Compensation, Benefits, & Perks

💻 Work from home with a remote-first community

🏝 Unlimited PTO (and the encouragement to use it)

📝 Student loan payback program

🏥 100% employer-covered medical, dental, and vision options available to you and your dependents

💸 Flexible Spending Account (FSA)

🏠 Monthly stipend toward your WFH setup, vacation, development and more

💰 Employer-sponsored 401(k) with contribution match

🏋🏻‍♀️ Subsidized ClassPass Membership

🍼 Generous Paid Parental Leave 

💲 Hiring Ranges:

• Tier 1: $80,000 - $100,000
• Tier 2: $70,000 - $90,000

Unqork employs a market-driven approach to establish compensation ranges. In addition to a base salary, employees may also be eligible to receive a target incentive and company equity in the form of stock options.

An employee’s compensation within the range provided above depends on a variety of factors including, but not limited to, their location, role, skillset, level of experience, and similar peer salaries. As a remote-first company, Unqork incorporates a geographic differential into our compensation structure, depending on the candidate’s location. We utilize a tiered system—Tier 1 and Tier 2—to accurately reflect local market rates and ensure our compensation packages are both fair and competitive.

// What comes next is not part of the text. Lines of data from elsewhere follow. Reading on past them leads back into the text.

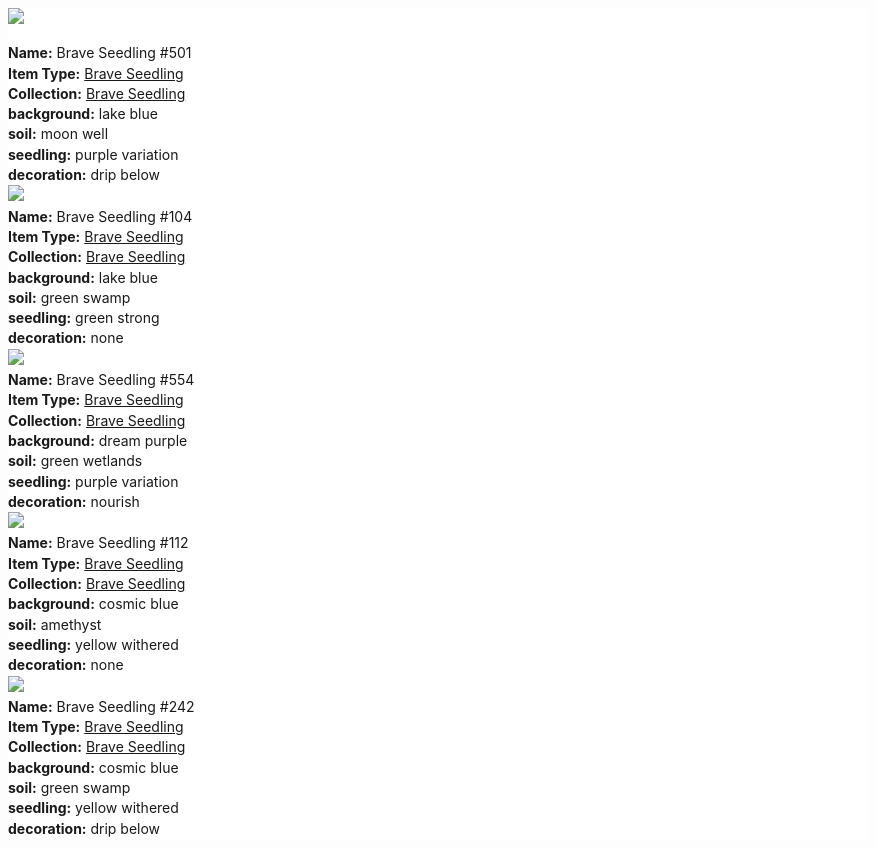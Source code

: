 <a href="../../../Herb/Brave_Seedling/Brave_Seedling"><img loading="lazy" src="https://nlswp5cqmhbzeb4k4cmub44wygmxk5arizty3aanptbc2umtwi.arweave.net/auVn9FBhw5IHiuCZQPOWwZl1d_BFGZ42ADXzCLVGTso"></a><br/>
<div><strong>Name:</strong> Brave Seedling #501</div>
<div><strong>Item Type:</strong> <a href="../../../Herb/Brave_Seedling/Brave_Seedling">Brave Seedling</a></div>
<div><strong>Collection:</strong> <a href="https://www.spacescan.io/xch/nft/collection/col1jgw23rce22aucy0vrseqa3dte8sd0924sdjw5xuxzljcnhgr8fpqnjcu7q">Brave Seedling</a></div>
<div><strong>background:</strong> lake blue</div>
<div><strong>soil:</strong> moon well</div>
<div><strong>seedling:</strong> purple variation</div>
<div><strong>decoration:</strong> drip below</div>
</div>
<div class="item_thumbnail">
<a href="../../../Herb/Brave_Seedling/Brave_Seedling"><img loading="lazy" src="https://ni4iix2rxspfsnyzgxjqsbmjz66crvhehheeloorddm43qm5h4.arweave.net/ajiEX1G8nl-k3GTXTCQWJz7wo1OQ5yEW50RjZzcGdP0"></a><br/>
<div><strong>Name:</strong> Brave Seedling #104</div>
<div><strong>Item Type:</strong> <a href="../../../Herb/Brave_Seedling/Brave_Seedling">Brave Seedling</a></div>
<div><strong>Collection:</strong> <a href="https://www.spacescan.io/xch/nft/collection/col1jgw23rce22aucy0vrseqa3dte8sd0924sdjw5xuxzljcnhgr8fpqnjcu7q">Brave Seedling</a></div>
<div><strong>background:</strong> lake blue</div>
<div><strong>soil:</strong> green swamp</div>
<div><strong>seedling:</strong> green strong</div>
<div><strong>decoration:</strong> none</div>
</div>
<div class="item_thumbnail">
<a href="../../../Herb/Brave_Seedling/Brave_Seedling"><img loading="lazy" src="https://uhgohzublj64suwe2fwg43ct2eprvdob3a342irsperhykbwpu.arweave.net/oczj5oFafclSxNFsbmxT0R8ajcHYN80iMnkifCg2f-U"></a><br/>
<div><strong>Name:</strong> Brave Seedling #554</div>
<div><strong>Item Type:</strong> <a href="../../../Herb/Brave_Seedling/Brave_Seedling">Brave Seedling</a></div>
<div><strong>Collection:</strong> <a href="https://www.spacescan.io/xch/nft/collection/col1jgw23rce22aucy0vrseqa3dte8sd0924sdjw5xuxzljcnhgr8fpqnjcu7q">Brave Seedling</a></div>
<div><strong>background:</strong> dream purple</div>
<div><strong>soil:</strong> green wetlands</div>
<div><strong>seedling:</strong> purple variation</div>
<div><strong>decoration:</strong> nourish</div>
</div>
<div class="item_thumbnail">
<a href="../../../Herb/Brave_Seedling/Brave_Seedling"><img loading="lazy" src="https://3wkb7vuvakxbngzlkru4abr5xsszzz66s7vjya5mij5rxnpiny.arweave.net/3ZQf1pUCrhabK1Rp-wAY9vKWc596X6pwDrEJ7G7Xobs"></a><br/>
<div><strong>Name:</strong> Brave Seedling #112</div>
<div><strong>Item Type:</strong> <a href="../../../Herb/Brave_Seedling/Brave_Seedling">Brave Seedling</a></div>
<div><strong>Collection:</strong> <a href="https://www.spacescan.io/xch/nft/collection/col1jgw23rce22aucy0vrseqa3dte8sd0924sdjw5xuxzljcnhgr8fpqnjcu7q">Brave Seedling</a></div>
<div><strong>background:</strong> cosmic blue</div>
<div><strong>soil:</strong> amethyst</div>
<div><strong>seedling:</strong> yellow withered</div>
<div><strong>decoration:</strong> none</div>
</div>
<div class="item_thumbnail">
<a href="../../../Herb/Brave_Seedling/Brave_Seedling"><img loading="lazy" src="https://3rrvmmfdaq2lly5nkjnu5obyqvvxhw6vudlfs2lqgp2xpvyh2u.arweave.net/3GNWMKMENLXj_rVJbTrg4hWtz29Wg1llpcDP1d9cH1Q"></a><br/>
<div><strong>Name:</strong> Brave Seedling #242</div>
<div><strong>Item Type:</strong> <a href="../../../Herb/Brave_Seedling/Brave_Seedling">Brave Seedling</a></div>
<div><strong>Collection:</strong> <a href="https://www.spacescan.io/xch/nft/collection/col1jgw23rce22aucy0vrseqa3dte8sd0924sdjw5xuxzljcnhgr8fpqnjcu7q">Brave Seedling</a></div>
<div><strong>background:</strong> cosmic blue</div>
<div><strong>soil:</strong> green swamp</div>
<div><strong>seedling:</strong> yellow withered</div>
<div><strong>decoration:</strong> drip below</div>
</div>
<div class="item_thumbnail">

Our geographic tiers are defined as follows:

• Tier 1: New York Metro, Seattle Metro, San Francisco Bay Area 
• Tier 2: All other US and US territory locations 

Unqork embraces a culture of security and privacy awareness by consistently safeguarding sensitive information, adhering to company policies, and actively participating in training and initiatives to protect our data and the privacy of our stakeholders. 

Unqork is an equal opportunity employer. We will consider all qualified applicants without regard to race, color, nationality, gender, gender identity or expression, sexual orientation, religion, disability or age.